> [What to do]: Below are some records. Return exactly the lines from the one with "## 📦 Method 3: ZIP Package Upload" to the one with "1. In QCentroid", and nothing else.

Stored data entries
>>>

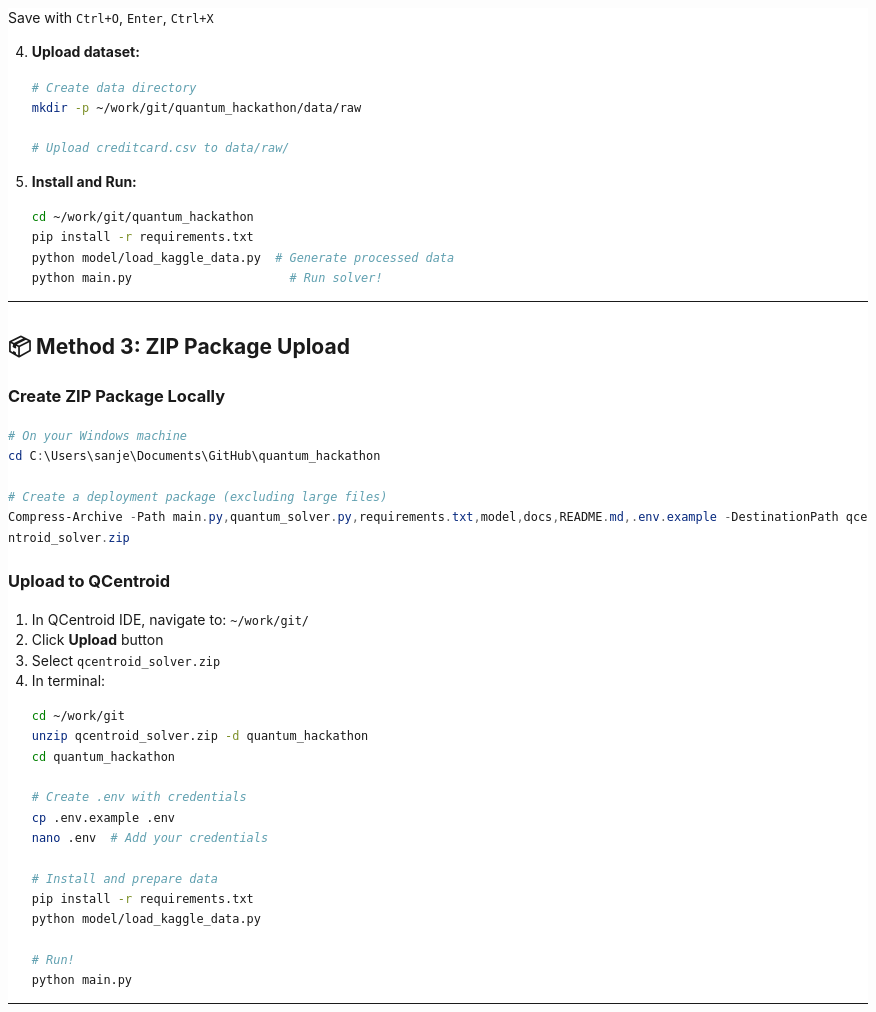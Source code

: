    Save with `Ctrl+O`, `Enter`, `Ctrl+X`

4. **Upload dataset:**
   ```bash
   # Create data directory
   mkdir -p ~/work/git/quantum_hackathon/data/raw
   
   # Upload creditcard.csv to data/raw/
   ```

5. **Install and Run:**
   ```bash
   cd ~/work/git/quantum_hackathon
   pip install -r requirements.txt
   python model/load_kaggle_data.py  # Generate processed data
   python main.py                      # Run solver!
   ```

---

## 📦 Method 3: ZIP Package Upload

### Create ZIP Package Locally

```powershell
# On your Windows machine
cd C:\Users\sanje\Documents\GitHub\quantum_hackathon

# Create a deployment package (excluding large files)
Compress-Archive -Path main.py,quantum_solver.py,requirements.txt,model,docs,README.md,.env.example -DestinationPath qcentroid_solver.zip
```

### Upload to QCentroid

1. In QCentroid IDE, navigate to: `~/work/git/`
2. Click **Upload** button
3. Select `qcentroid_solver.zip`
4. In terminal:
   ```bash
   cd ~/work/git
   unzip qcentroid_solver.zip -d quantum_hackathon
   cd quantum_hackathon
   
   # Create .env with credentials
   cp .env.example .env
   nano .env  # Add your credentials
   
   # Install and prepare data
   pip install -r requirements.txt
   python model/load_kaggle_data.py
   
   # Run!
   python main.py
   ```

---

<<<

> [Solution for this task]:
## 📦 Method 3: ZIP Package Upload

### Create ZIP Package Locally

```powershell
# On your Windows machine
cd C:\Users\sanje\Documents\GitHub\quantum_hackathon

# Create a deployment package (excluding large files)
Compress-Archive -Path main.py,quantum_solver.py,requirements.txt,model,docs,README.md,.env.example -DestinationPath qcentroid_solver.zip
```

### Upload to QCentroid

1. In QCentroid IDE, navigate to: `~/work/git/`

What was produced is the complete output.